Having said that and fully accepting that we cannot lead the way on this--this amendment conflicts with the Rome Statute as it stands; it was tabled to provide an opportunity to hear the Government's final and reiterated views on the matter--I beg leave to withdraw the amendment.

Amendment, by leave, withdrawn.

10.30 p.m.

[Amendment No. 135 not moved.]

Clause 77 agreed to.

Clause 78 [Extent]:

Baroness Scotland of Asthal moved Amendment No. 136:

    Page 37, line 41, after ("except") insert ("section 32 (transfer of prisoner to give evidence or assist in investigation) and").

On Question, amendment agreed to.

Clause 78, as amended, agreed to.

Clauses 79 to 83 agreed to.

Schedule 10 agreed to.

Schedule 1 [Supplementary provisions relating to the ICC]:

Lord Lamont of Lerwick moved Amendment No. 136A:

    Page 40, line 4, leave out paragraph 1.

The noble Lord said: I should like to raise a number of points relating to Schedule 1. The first relates to the question of immunities. We see that the Bill as a whole is a feast for lawyers; a tremendous input has come from the lawyers. We have been given long lectures on how no immunities should be granted to anyone. There is to be sovereign immunity, no diplomatic immunity or, indeed, any immunity for anyone other than lawyers.

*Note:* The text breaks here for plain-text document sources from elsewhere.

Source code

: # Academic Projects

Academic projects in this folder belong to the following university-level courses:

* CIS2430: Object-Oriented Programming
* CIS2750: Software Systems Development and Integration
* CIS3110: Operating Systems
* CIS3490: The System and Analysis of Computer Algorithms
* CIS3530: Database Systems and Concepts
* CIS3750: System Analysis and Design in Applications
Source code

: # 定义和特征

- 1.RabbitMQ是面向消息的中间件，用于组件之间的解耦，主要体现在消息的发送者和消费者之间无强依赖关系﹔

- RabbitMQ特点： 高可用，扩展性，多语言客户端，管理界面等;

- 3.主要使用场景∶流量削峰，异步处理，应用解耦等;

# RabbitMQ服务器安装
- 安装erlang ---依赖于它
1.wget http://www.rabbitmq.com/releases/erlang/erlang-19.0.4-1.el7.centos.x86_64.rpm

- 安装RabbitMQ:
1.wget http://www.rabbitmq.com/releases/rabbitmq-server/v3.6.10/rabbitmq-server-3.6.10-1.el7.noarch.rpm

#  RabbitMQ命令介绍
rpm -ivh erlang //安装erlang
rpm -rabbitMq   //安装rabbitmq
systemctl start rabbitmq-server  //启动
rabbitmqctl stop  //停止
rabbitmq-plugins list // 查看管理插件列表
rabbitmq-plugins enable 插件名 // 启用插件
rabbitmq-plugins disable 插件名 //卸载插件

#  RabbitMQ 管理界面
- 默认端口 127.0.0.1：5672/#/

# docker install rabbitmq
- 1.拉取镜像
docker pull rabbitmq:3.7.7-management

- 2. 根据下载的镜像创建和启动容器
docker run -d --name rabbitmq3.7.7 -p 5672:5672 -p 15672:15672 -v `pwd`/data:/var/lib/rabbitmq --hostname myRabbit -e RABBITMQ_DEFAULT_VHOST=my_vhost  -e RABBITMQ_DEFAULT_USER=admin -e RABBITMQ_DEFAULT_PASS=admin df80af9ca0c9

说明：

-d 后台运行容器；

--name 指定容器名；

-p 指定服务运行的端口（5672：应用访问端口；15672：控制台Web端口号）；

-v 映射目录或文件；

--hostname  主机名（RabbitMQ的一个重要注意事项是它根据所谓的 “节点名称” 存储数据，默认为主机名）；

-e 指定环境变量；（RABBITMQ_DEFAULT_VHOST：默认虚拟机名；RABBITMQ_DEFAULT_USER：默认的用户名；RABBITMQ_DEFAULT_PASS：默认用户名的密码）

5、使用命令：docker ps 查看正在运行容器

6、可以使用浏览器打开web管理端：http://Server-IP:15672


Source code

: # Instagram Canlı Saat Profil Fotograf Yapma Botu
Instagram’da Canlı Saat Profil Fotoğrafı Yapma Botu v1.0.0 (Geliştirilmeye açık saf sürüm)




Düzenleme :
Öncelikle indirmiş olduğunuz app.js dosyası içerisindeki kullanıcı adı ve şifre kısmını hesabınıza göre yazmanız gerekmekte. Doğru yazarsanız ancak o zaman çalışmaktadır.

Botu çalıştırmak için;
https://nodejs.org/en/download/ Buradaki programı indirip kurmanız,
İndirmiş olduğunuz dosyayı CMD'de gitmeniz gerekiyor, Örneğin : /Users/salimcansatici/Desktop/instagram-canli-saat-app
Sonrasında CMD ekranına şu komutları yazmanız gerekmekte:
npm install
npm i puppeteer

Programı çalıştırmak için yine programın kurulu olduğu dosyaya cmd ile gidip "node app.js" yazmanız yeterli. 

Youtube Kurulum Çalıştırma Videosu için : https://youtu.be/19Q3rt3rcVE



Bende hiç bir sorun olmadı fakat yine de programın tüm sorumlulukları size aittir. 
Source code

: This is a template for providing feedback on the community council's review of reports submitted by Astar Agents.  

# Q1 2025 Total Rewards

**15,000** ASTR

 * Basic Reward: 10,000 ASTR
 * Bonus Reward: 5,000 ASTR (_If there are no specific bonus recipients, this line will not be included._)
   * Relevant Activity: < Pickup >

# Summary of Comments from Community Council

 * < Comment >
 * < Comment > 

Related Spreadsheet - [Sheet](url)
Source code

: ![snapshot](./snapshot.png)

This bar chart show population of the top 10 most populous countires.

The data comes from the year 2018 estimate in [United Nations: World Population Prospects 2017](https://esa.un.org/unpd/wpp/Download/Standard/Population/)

In paragraph 1 of Schedule 1 we find tucked away the most interesting provision in the entire Bill: subordinate legislation conferring privileges and immunities on the ICC. I should like to ask the noble Baroness why it is necessary to confer such immunities on the court. Is it normal for courts to enjoy immunity? For example, only yesterday a story was published in the newspapers concerning a judge in the Czech Republic. He has been accused of taking a bribe in relation to a court case held some years ago. What will be covered by these immunities? Will it be impossible for people to seek redress against judges if they are thought to have behaved in any way improperly? I refer to questions of miscarriages of justice; namely, not matters that would normally be the subject of an appeal.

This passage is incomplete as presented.